Al nuevo consumidor no le va a extrañar que se le tome la temperatura a la puerta del establecimiento, o que se les atienda con medidas personales de protección propias de películas de ciencia ficción. Eso, el cliente, lo da por supuesto. De lo que va esta próxima fase de “obligada anormalidad” es de cambiar la tendencia actual y renovar la credibilidad perdida.

El consumidor siempre espera que los negocios a los que acude cumplan a rajatabla con toda la normativa. Pero, ahora, sus expectativas van más allá: quiere que el empresario le informe, de manera clara, completa y transparente, de cuáles son los esfuerzos que está llevando a cabo al objeto de convertir su establecimiento en un espacio seguro y confiable, en lo que al riesgo de contagio se refiere.

Este proceso de información no puede quedar en una simple manifestación unilateral del empresario. El nuevo cliente va a exigir que aquel sea capaz de acreditar que dispone y cumple con procesos, protocolos y políticas que, preferiblemente, vayan más allá del mínimo impuesto por las normas sanitarias aplicables. Es más, que la veracidad y eficacia de tales procedimientos han sido objetivamente validadas por un tercero de confianza.

Dentro de este nuevo escenario post-Covid, la tecnología debe convertirse en una solución eficaz, de asunción rápida y asequible para la generalidad de los comercios. Valga como ejemplo el de un eventual sistema de autodiagnóstico inicial, que permita a las empresas a registrar en una cadena de bloques inmutable, o blockchain, cuantas evidencias disponga ese concreto negocio sobre las efectivas acciones llevadas a cabo para securizar sus negocios ante la amenaza del Covid, o de cualesquiera otros riesgos sanitarios a los que podamos enfrentarnos en el futuro. Dicho con otras palabras, si queremos darle la vuelta a este nuevo escenario de temor clientelar, no bastará con limitarse a cumplir las normas de control sanitario, ya que la salubridad ha dejado de ser un riesgo sanitario para convertirse en un riesgo de negocio.

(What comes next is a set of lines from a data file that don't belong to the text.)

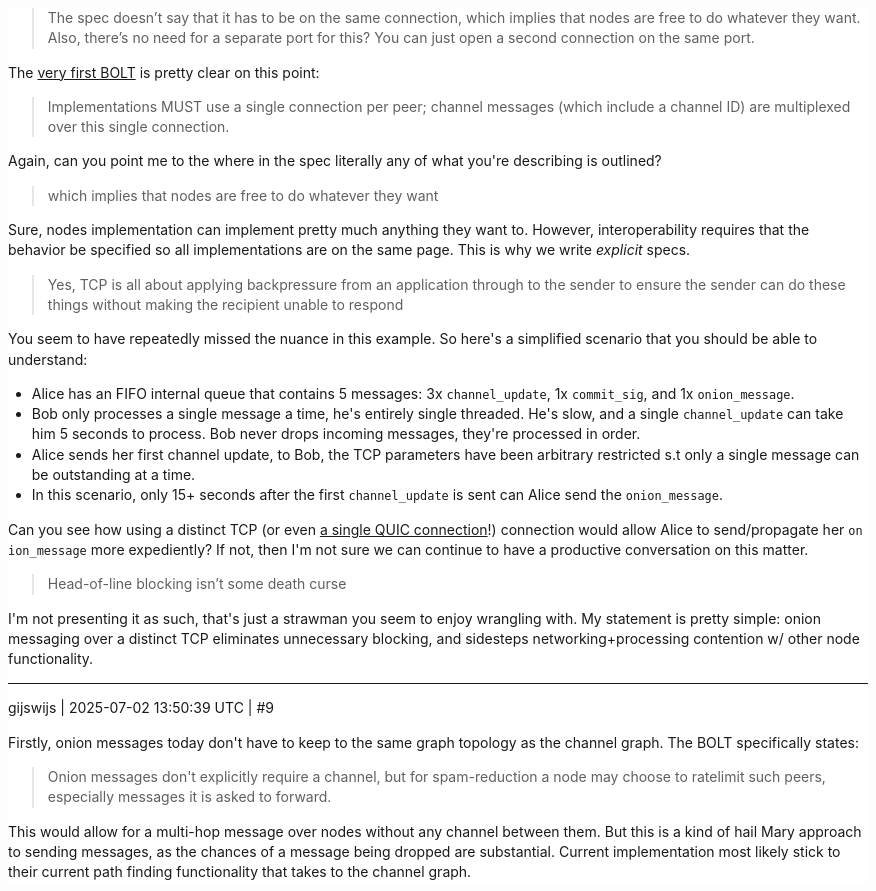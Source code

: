 > The spec doesn’t say that it has to be on the same connection, which implies that nodes are free to do whatever they want.
> Also, there’s no need for a separate port for this? You can just open a second connection on the same port.

The [very first BOLT](https://github.com/lightning/bolts/blob/68881992b97f20aca29edf7a4d673b8e6a70379a/01-messaging.md#connection-handling-and-multiplexing) is pretty clear on this point: 
> Implementations MUST use a single connection per peer; channel messages (which include a channel ID) are multiplexed over this single connection.

Again, can you point me to the where in the spec literally any of what you're describing is outlined? 

>  which implies that nodes are free to do whatever they want

Sure, nodes implementation can implement pretty much anything they want to. However, interoperability requires that the behavior be specified so all implementations are on the same page. This is why we write _explicit_ specs. 

> Yes, TCP is all about applying backpressure from an application through to the sender to ensure the sender can do these things without making the recipient unable to respond

You seem to have repeatedly missed the nuance in this example. So here's a simplified scenario that you should be able to understand:
  * Alice has an FIFO internal queue that contains 5 messages: 3x `channel_update`, 1x `commit_sig`, and 1x `onion_message`. 
  * Bob only processes a single message a time, he's entirely single threaded. He's slow, and a single `channel_update` can take him 5 seconds to process. Bob never drops incoming messages, they're processed in order. 
  * Alice sends her first channel update, to Bob, the TCP parameters have been arbitrary restricted s.t only a single message can be outstanding at a time.  
  * In this scenario, only 15+ seconds after the first `channel_update` is sent can Alice send the `onion_message`. 

Can you see how using a distinct TCP (or even [a single QUIC connection](https://github.com/lightning/bolts/issues/1257)!)  connection would allow Alice to send/propagate her `onion_message` more expediently? If not, then I'm not sure we can continue to have a productive conversation on this matter. 

> Head-of-line blocking isn’t some death curse

I'm not presenting it as such, that's just a strawman you seem to enjoy wrangling with. My statement is pretty simple: onion messaging over a distinct TCP eliminates unnecessary blocking, and sidesteps networking+processing contention w/ other node functionality.

-------------------------

gijswijs | 2025-07-02 13:50:39 UTC | #9

Firstly, onion messages today don't have to keep to the same graph topology as the channel graph. The BOLT specifically states:

> Onion messages don't explicitly require a channel, but for spam-reduction a node may choose to ratelimit such peers, especially messages it is asked to forward.

This would allow for a multi-hop message over nodes without any channel between them. But this is a kind of hail Mary approach to sending messages, as the chances of a message being dropped are substantial. Current implementation most likely stick to their current path finding functionality that takes to the channel graph.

En este sentido, las nuevas actividades de marketing de los negocios convertirán al cumplimiento normativo en un nuevo argumento publicitario, al objeto de lograr el mayor carácter diferenciador posible de su propio establecimiento frente al de sus competidores. Es decir, si un consumidor ha de elegir entre comprar en una tienda que le informa, de forma transparente y rigurosa, de la implantación de medidas sanitarias en el local y de control de higiene de sus empleados y proveedores, y además lo acredita; o entre entrar en otra tienda que no le da ningún tipo de información, casi con toda seguridad la prudencia llevará a ese consumidor a optar por la primera frente a la segunda.

En efecto, el negocio que sea capaz de convencer a sus clientes de que dentro de su establecimiento no corre riesgo de contagio, comenzará a construir los cimientos sobre los que se volverá a levantar la confianza de su clientela y, por tanto, de la sociedad en general. Al lograrlo, ese empresario no sólo volverá a impulsar su actividad, sino que se presentará ante el mercado como un negocio diligente y socialmente responsable, digno de la confianza del público en general, y del regulador en particular.

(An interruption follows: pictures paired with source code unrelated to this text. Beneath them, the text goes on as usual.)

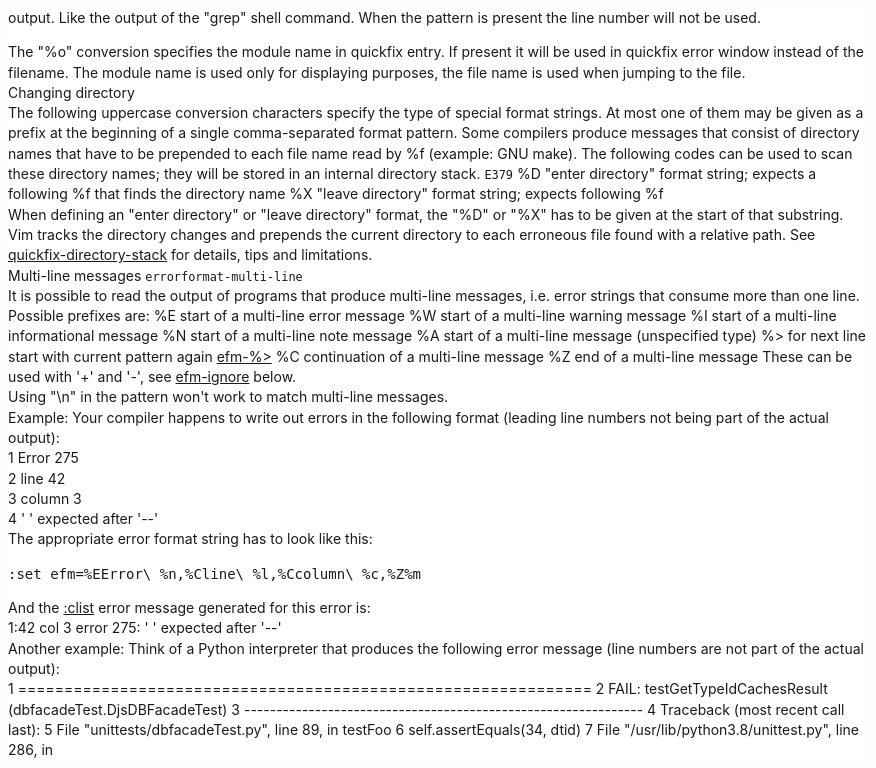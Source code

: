 output.  Like the output of the "grep" shell command.
When the pattern is present the line number will not be used.</div>
<div class="old-help-para">The "%o" conversion specifies the module name in quickfix entry.  If present
it will be used in quickfix error window instead of the filename.  The module
name is used only for displaying purposes, the file name is used when jumping
to the file.</div>
<div class="old-help-para">Changing directory</div>
<div class="old-help-para">The following uppercase conversion characters specify the type of special
format strings.  At most one of them may be given as a prefix at the beginning
of a single comma-separated format pattern.
Some compilers produce messages that consist of directory names that have to
be prepended to each file name read by %f (example: GNU make).  The following
codes can be used to scan these directory names; they will be stored in an
internal directory stack.					<a name="E379"></a><code class="help-tag-right">E379</code>
	%D		"enter directory" format string; expects a following
			  %f that finds the directory name
	%X		"leave directory" format string; expects following %f</div>
<div class="old-help-para">When defining an "enter directory" or "leave directory" format, the "%D" or
"%X" has to be given at the start of that substring.  Vim tracks the directory
changes and prepends the current directory to each erroneous file found with a
relative path.  See <a href="/neovim-docs-web/en/quickfix#quickfix-directory-stack">quickfix-directory-stack</a> for details, tips and
limitations.</div>
<div class="old-help-para">Multi-line messages				<a name="errorformat-multi-line"></a><code class="help-tag-right">errorformat-multi-line</code></div>
<div class="old-help-para">It is possible to read the output of programs that produce multi-line
messages, i.e. error strings that consume more than one line.  Possible
prefixes are:
	%E		start of a multi-line error message
	%W		start of a multi-line warning message
	%I		start of a multi-line informational message
	%N		start of a multi-line note message
	%A		start of a multi-line message (unspecified type)
	%&gt;		for next line start with current pattern again <a href="/neovim-docs-web/en/quickfix#efm-%25%3E">efm-%&gt;</a>
	%C		continuation of a multi-line message
	%Z		end of a multi-line message
These can be used with '+' and '-', see <a href="/neovim-docs-web/en/quickfix#efm-ignore">efm-ignore</a> below.</div>
<div class="old-help-para">Using "\n" in the pattern won't work to match multi-line messages.</div>
<div class="old-help-para">Example: Your compiler happens to write out errors in the following format
(leading line numbers not being part of the actual output):</div>
<div class="old-help-para"><div class="help-column_heading">     1	Error 275</div><div class="help-column_heading">     2	line 42</div><div class="help-column_heading">     3	column 3</div><div class="help-column_heading">     4	' ' expected after '--'</div></div>
<div class="old-help-para">The appropriate error format string has to look like this:<pre>:set efm=%EError\ %n,%Cline\ %l,%Ccolumn\ %c,%Z%m</pre>
And the <a href="/neovim-docs-web/en/quickfix#%3Aclist">:clist</a> error message generated for this error is:</div>
<div class="old-help-para"> 1:42 col 3 error 275:  ' ' expected after '--'</div>
<div class="old-help-para">Another example: Think of a Python interpreter that produces the following
error message (line numbers are not part of the actual output):</div>
<div class="old-help-para">     1	==============================================================
     2	FAIL: testGetTypeIdCachesResult (dbfacadeTest.DjsDBFacadeTest)
     3	--------------------------------------------------------------
     4	Traceback (most recent call last):
     5	  File "unittests/dbfacadeTest.py", line 89, in testFoo
     6	    self.assertEquals(34, dtid)
     7	  File "/usr/lib/python3.8/unittest.py", line 286, in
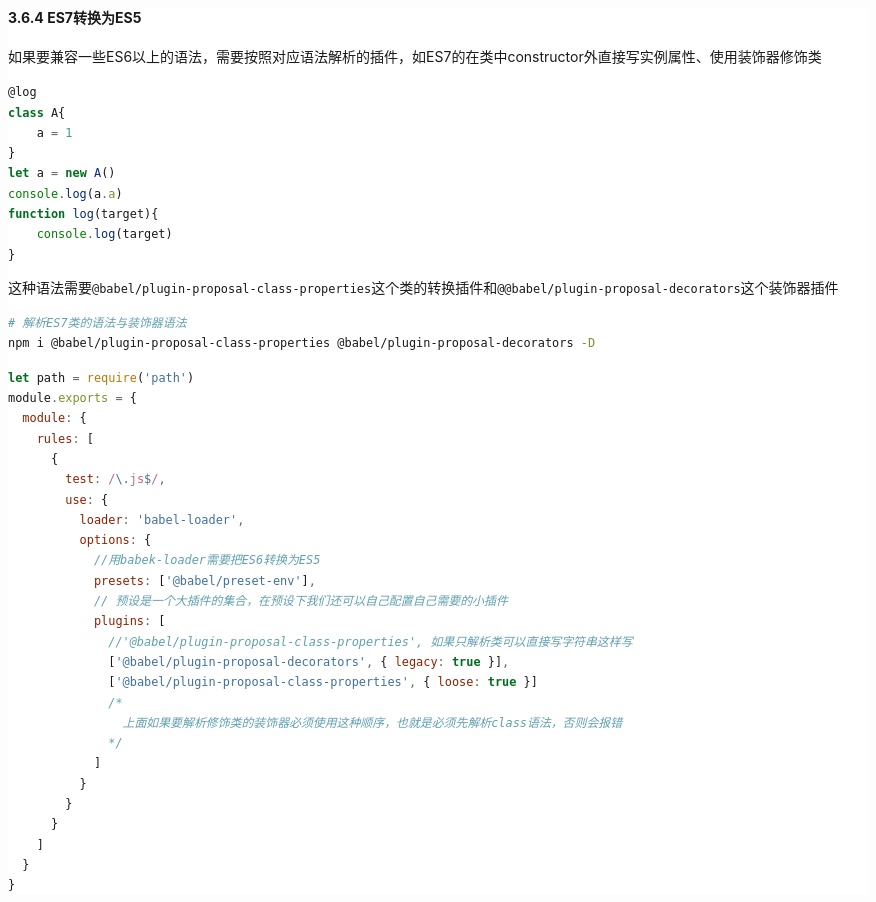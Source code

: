



#### 3.6.4 ES7转换为ES5



如果要兼容一些ES6以上的语法，需要按照对应语法解析的插件，如ES7的在类中constructor外直接写实例属性、使用装饰器修饰类



```js
@log
class A{
    a = 1
}
let a = new A()
console.log(a.a)
function log(target){
    console.log(target)
}
```



这种语法需要`@babel/plugin-proposal-class-properties`这个类的转换插件和`@@babel/plugin-proposal-decorators`这个装饰器插件



```bash
# 解析ES7类的语法与装饰器语法
npm i @babel/plugin-proposal-class-properties @babel/plugin-proposal-decorators -D
```



```js
let path = require('path')
module.exports = {
  module: {
    rules: [
      {
        test: /\.js$/,
        use: {
          loader: 'babel-loader',
          options: {
            //用babek-loader需要把ES6转换为ES5
            presets: ['@babel/preset-env'],
            // 预设是一个大插件的集合，在预设下我们还可以自己配置自己需要的小插件
            plugins: [
              //'@babel/plugin-proposal-class-properties', 如果只解析类可以直接写字符串这样写
              ['@babel/plugin-proposal-decorators', { legacy: true }],
              ['@babel/plugin-proposal-class-properties', { loose: true }]
              /*
                上面如果要解析修饰类的装饰器必须使用这种顺序，也就是必须先解析class语法，否则会报错
              */
            ]
          }
        }
      }
    ]
  }
}
```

La clave del éxito de esta manera de proceder la podemos encontrar en la cultura de gestión de riesgos y cumplimiento normativo de las organizaciones. Esta forma de actuar resulta esencial para poder gestionar, de forma eficiente, la responsabilidad de la persona jurídica y, por tanto, de la de sus administradores y directivos. En el fondo, no olvidemos que un eventual contagio provocado en una tienda por una deficiente implantación de medidas sanitarias preventivas aparejará una posterior exigencia de responsabilidades, y una reclamación por los daños y perjuicios causados, cuando no -a la vista de la gravedad del caso que ahora nos ocupa- algún tipo de sanción penal.

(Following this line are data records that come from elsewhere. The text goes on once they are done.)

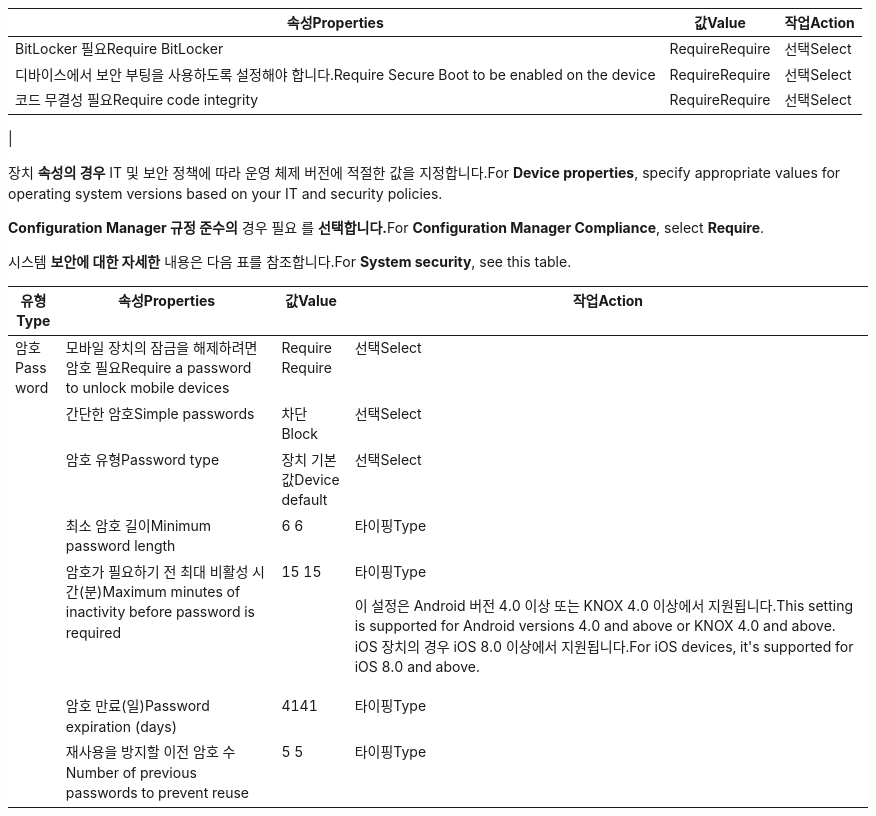 |<span data-ttu-id="86e3d-373">속성</span><span class="sxs-lookup"><span data-stu-id="86e3d-373">Properties</span></span>|<span data-ttu-id="86e3d-374">값</span><span class="sxs-lookup"><span data-stu-id="86e3d-374">Value</span></span>|<span data-ttu-id="86e3d-375">작업</span><span class="sxs-lookup"><span data-stu-id="86e3d-375">Action</span></span>|
|---|---|---|
|<span data-ttu-id="86e3d-376">BitLocker 필요</span><span class="sxs-lookup"><span data-stu-id="86e3d-376">Require BitLocker</span></span>|<span data-ttu-id="86e3d-377">Require</span><span class="sxs-lookup"><span data-stu-id="86e3d-377">Require</span></span>|<span data-ttu-id="86e3d-378">선택</span><span class="sxs-lookup"><span data-stu-id="86e3d-378">Select</span></span>|
|<span data-ttu-id="86e3d-379">디바이스에서 보안 부팅을 사용하도록 설정해야 합니다.</span><span class="sxs-lookup"><span data-stu-id="86e3d-379">Require Secure Boot to be enabled on the device</span></span>|<span data-ttu-id="86e3d-380">Require</span><span class="sxs-lookup"><span data-stu-id="86e3d-380">Require</span></span>|<span data-ttu-id="86e3d-381">선택</span><span class="sxs-lookup"><span data-stu-id="86e3d-381">Select</span></span>|
|<span data-ttu-id="86e3d-382">코드 무결성 필요</span><span class="sxs-lookup"><span data-stu-id="86e3d-382">Require code integrity</span></span>|<span data-ttu-id="86e3d-383">Require</span><span class="sxs-lookup"><span data-stu-id="86e3d-383">Require</span></span>|<span data-ttu-id="86e3d-384">선택</span><span class="sxs-lookup"><span data-stu-id="86e3d-384">Select</span></span>|
|

<span data-ttu-id="86e3d-385">장치 **속성의 경우** IT 및 보안 정책에 따라 운영 체제 버전에 적절한 값을 지정합니다.</span><span class="sxs-lookup"><span data-stu-id="86e3d-385">For **Device properties**, specify appropriate values for operating system versions based on your IT and security policies.</span></span>

<span data-ttu-id="86e3d-386">**Configuration Manager 규정 준수의** 경우 필요 를 **선택합니다.**</span><span class="sxs-lookup"><span data-stu-id="86e3d-386">For **Configuration Manager Compliance**, select **Require**.</span></span>

<span data-ttu-id="86e3d-387">시스템 **보안에 대한 자세한** 내용은 다음 표를 참조합니다.</span><span class="sxs-lookup"><span data-stu-id="86e3d-387">For **System security**, see this table.</span></span>

|<span data-ttu-id="86e3d-388">유형</span><span class="sxs-lookup"><span data-stu-id="86e3d-388">Type</span></span>|<span data-ttu-id="86e3d-389">속성</span><span class="sxs-lookup"><span data-stu-id="86e3d-389">Properties</span></span>|<span data-ttu-id="86e3d-390">값</span><span class="sxs-lookup"><span data-stu-id="86e3d-390">Value</span></span>|<span data-ttu-id="86e3d-391">작업</span><span class="sxs-lookup"><span data-stu-id="86e3d-391">Action</span></span>|
|---|---|---|---|
|<span data-ttu-id="86e3d-392">암호</span><span class="sxs-lookup"><span data-stu-id="86e3d-392">Password</span></span>|<span data-ttu-id="86e3d-393">모바일 장치의 잠금을 해제하려면 암호 필요</span><span class="sxs-lookup"><span data-stu-id="86e3d-393">Require a password to unlock mobile devices</span></span>|<span data-ttu-id="86e3d-394">Require</span><span class="sxs-lookup"><span data-stu-id="86e3d-394">Require</span></span>|<span data-ttu-id="86e3d-395">선택</span><span class="sxs-lookup"><span data-stu-id="86e3d-395">Select</span></span>|
||<span data-ttu-id="86e3d-396">간단한 암호</span><span class="sxs-lookup"><span data-stu-id="86e3d-396">Simple passwords</span></span>|<span data-ttu-id="86e3d-397">차단</span><span class="sxs-lookup"><span data-stu-id="86e3d-397">Block</span></span>|<span data-ttu-id="86e3d-398">선택</span><span class="sxs-lookup"><span data-stu-id="86e3d-398">Select</span></span>|
||<span data-ttu-id="86e3d-399">암호 유형</span><span class="sxs-lookup"><span data-stu-id="86e3d-399">Password type</span></span>|<span data-ttu-id="86e3d-400">장치 기본값</span><span class="sxs-lookup"><span data-stu-id="86e3d-400">Device default</span></span>|<span data-ttu-id="86e3d-401">선택</span><span class="sxs-lookup"><span data-stu-id="86e3d-401">Select</span></span>|
||<span data-ttu-id="86e3d-402">최소 암호 길이</span><span class="sxs-lookup"><span data-stu-id="86e3d-402">Minimum password length</span></span>|<span data-ttu-id="86e3d-403">6 </span><span class="sxs-lookup"><span data-stu-id="86e3d-403">6</span></span>|<span data-ttu-id="86e3d-404">타이핑</span><span class="sxs-lookup"><span data-stu-id="86e3d-404">Type</span></span>|
||<span data-ttu-id="86e3d-405">암호가 필요하기 전 최대 비활성 시간(분)</span><span class="sxs-lookup"><span data-stu-id="86e3d-405">Maximum minutes of inactivity before password is required</span></span>|<span data-ttu-id="86e3d-406">15 </span><span class="sxs-lookup"><span data-stu-id="86e3d-406">15</span></span>|<span data-ttu-id="86e3d-407">타이핑</span><span class="sxs-lookup"><span data-stu-id="86e3d-407">Type</span></span> <p> <span data-ttu-id="86e3d-408">이 설정은 Android 버전 4.0 이상 또는 KNOX 4.0 이상에서 지원됩니다.</span><span class="sxs-lookup"><span data-stu-id="86e3d-408">This setting is supported for Android versions 4.0 and above or KNOX 4.0 and above.</span></span> <span data-ttu-id="86e3d-409">iOS 장치의 경우 iOS 8.0 이상에서 지원됩니다.</span><span class="sxs-lookup"><span data-stu-id="86e3d-409">For iOS devices, it's supported for iOS 8.0 and above.</span></span>|
||<span data-ttu-id="86e3d-410">암호 만료(일)</span><span class="sxs-lookup"><span data-stu-id="86e3d-410">Password expiration (days)</span></span>|<span data-ttu-id="86e3d-411">41</span><span class="sxs-lookup"><span data-stu-id="86e3d-411">41</span></span>|<span data-ttu-id="86e3d-412">타이핑</span><span class="sxs-lookup"><span data-stu-id="86e3d-412">Type</span></span>|
||<span data-ttu-id="86e3d-413">재사용을 방지할 이전 암호 수</span><span class="sxs-lookup"><span data-stu-id="86e3d-413">Number of previous passwords to prevent reuse</span></span>|<span data-ttu-id="86e3d-414">5 </span><span class="sxs-lookup"><span data-stu-id="86e3d-414">5</span></span>|<span data-ttu-id="86e3d-415">타이핑</span><span class="sxs-lookup"><span data-stu-id="86e3d-415">Type</span></span>|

Gracias a esta cultura de compliance a la que nos hemos referido, la empresa puede diseñar protocolos propios (o aplicar los desarrollados sectorialmente desde su agrupación, asociación, franquiciador, etc.), donde se identifican las acciones que debe emprender. El efectivo nivel de cumplimiento de tales medidas debe, además, quedar suficientemente probado (una certificación basada en ese extremo podría bastar). Y, por último, la documentación acreditativa debe quedar, en todo momento, a disposición de terceros (clientes, inspección, etc.), pues así lo exige el principio de accountability, o cumplimiento efectivo, que debe regir una eficaz gestión de riesgos empresariales.

Sólo con este enfoque basado en acciones, y en la acreditación de su implantación, estaremos en condiciones de avanzar hacia una nueva normalidad, en la que la responsabilidad de los negocios nos lleve, de nuevo, hasta los niveles de confianza que el comercio y la industria necesitan para superar estos meses de inactividad.

¿Cuánta (ir)racionalidad permitimos a nuestros gobernantes en la elaboración y aprobación de los presupuestos públicos en tiempos de coronavirus?

La Constitución española prohíbe la arbitrariedad de los poderes públicos (art. 9.3), proscribiendo así toda norma cuyo contenido carezca de toda explicación racional.

Durante la vigencia del estado de alarma, algunas corporaciones locales y comunidades autónomas han aprobado normas presupuestarias elaboradas sobre la base de unas previsiones de ingresos públicos que no cuentan con la más mínima previsión del impacto que la pandemia COVID-19 ocasionará en las cuentas de todos los poderes públicos de nuestro país. Así, por ejemplo, destacan la Región de MurciaCataluña.

¿No es irracional la actuación de los gobernantes que deliberadamente ignoran  el impacto de un riesgo cierto como la pandemia COVID-19 en las normas presupuestarias que elaboran y cuya aprobación pretenden? Al fin y al  cabo, dicho riesgo ya no es incierto sino que a lo sumo se desconoce el alcance exacto de sus consecuencias. De hecho, de acuerdo con las previsiones del Fondo Monetario Internacional (FMI) de mediados de abril, el Producto Interior Bruto (PIB) de la zona del euro podría contraerse un 7,5% en 2020, lo que supone una revisión de casi 9 puntos porcentuales con respecto a las previsiones previas al Covid-19.Por tanto,el impacto económico del coronavirus es inevitable, generalizado, sustancial, relevante y directo.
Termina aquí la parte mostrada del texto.